Aug 21, 2014 08:51 GMT  ·  By

Intel is preparing both Haswell-E Core i7 CPUs and Haswell-EP Xeon central processing units for late August-early September, but it looks like Advanced Micro Devices isn't going to let it hog all the attention.

It makes it kind of sad that the Sunnyvale, California-based company won't have much of a presence at IFA 2014 (September 5-10).

Then again, Intel seems poised to hold back its big announcements as well, until it can hold its Intel Developer Forum (September 9-11).

Anyway, it's been reported that AMD is gearing up to introduce three new FX-series central processing units based on the Piledriver core architecture.

These chips are called FX-8370, FX-8370E and the FX-8320E, with the FX-8370 and were introduced, sort of, a few weeks ago, at ChinaJoy 2014. Their specs have been unknown until now, though.

The best processor in the trio, called FX-8370, has a price of $189 / €189 and a TDP (thermal design power) of 125W. It has a base core frequency of 4.1 GHz and a Turbo Core maximum of 4.3 GHz.

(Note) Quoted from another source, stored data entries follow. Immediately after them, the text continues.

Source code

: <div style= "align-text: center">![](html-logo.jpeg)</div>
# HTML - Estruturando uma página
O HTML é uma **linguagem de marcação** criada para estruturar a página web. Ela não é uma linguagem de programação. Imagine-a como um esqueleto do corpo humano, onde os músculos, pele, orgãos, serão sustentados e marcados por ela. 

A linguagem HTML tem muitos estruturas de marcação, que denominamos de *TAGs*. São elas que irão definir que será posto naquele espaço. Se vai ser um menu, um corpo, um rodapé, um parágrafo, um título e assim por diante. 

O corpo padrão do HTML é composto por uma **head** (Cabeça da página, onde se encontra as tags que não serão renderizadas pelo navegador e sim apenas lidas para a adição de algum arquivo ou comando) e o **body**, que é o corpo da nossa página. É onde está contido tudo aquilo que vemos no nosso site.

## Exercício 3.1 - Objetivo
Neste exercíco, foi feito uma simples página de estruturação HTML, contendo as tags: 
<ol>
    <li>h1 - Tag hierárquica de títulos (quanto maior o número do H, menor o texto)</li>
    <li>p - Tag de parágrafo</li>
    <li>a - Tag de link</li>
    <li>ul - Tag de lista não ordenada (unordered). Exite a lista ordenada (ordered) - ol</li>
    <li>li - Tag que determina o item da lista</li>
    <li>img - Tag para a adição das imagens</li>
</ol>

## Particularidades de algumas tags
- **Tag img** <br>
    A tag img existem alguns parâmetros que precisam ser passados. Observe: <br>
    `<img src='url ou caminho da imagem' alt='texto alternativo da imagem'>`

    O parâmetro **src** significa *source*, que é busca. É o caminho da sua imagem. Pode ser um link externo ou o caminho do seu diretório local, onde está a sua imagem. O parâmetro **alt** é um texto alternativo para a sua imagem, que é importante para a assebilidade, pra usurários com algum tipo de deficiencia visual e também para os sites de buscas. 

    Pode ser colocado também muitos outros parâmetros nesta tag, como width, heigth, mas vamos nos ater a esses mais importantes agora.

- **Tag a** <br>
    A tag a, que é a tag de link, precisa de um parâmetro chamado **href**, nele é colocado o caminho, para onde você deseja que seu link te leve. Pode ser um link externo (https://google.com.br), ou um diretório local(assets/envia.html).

The FX-8370E appears, for all intents and purposes, to have the exact same specifications, and the same price for that matter, but a TDP of 95W.

Makes you wonder why the company bothered launching the 125W in the first place. Maybe not all of them came out with the 95W TDP from the factory for whatever reason. Both chips have a cache memory of 8 MB L3, in accordance to the eighth physical cores on the die (four Piledriver modules).

Anyway, AMD is preparing the FX-8320E as well, with the same physical traits, but 3.5 GHz clock (4 GHz Turbo). The TDP is, again, 95W, while the cache is 8 MB. The price should be of $139 / €139.

That leaves the FX-8300 central processing unit, which runs at 3.3 GHz and 4.2 GHz, has 8 MB L3 cache and runs on 125W TDP. Its price is $120 / €120, more or less.

Not sure how the chips will match up against Intel's Core-series of central processing units. Performance-wise, they're pretty on the level, but consumers tend to gravitate towards Intel's brand strength more. Also, 8-core chips can put people off, now that a general wariness of many-core designs has set it (or so it seems at times).

The Piledriver FX-series AMD CPUs probably won't come up much during the special event set for the day after tomorrow (August 23, 2014) but, as we said before, they're just around the corner regardless.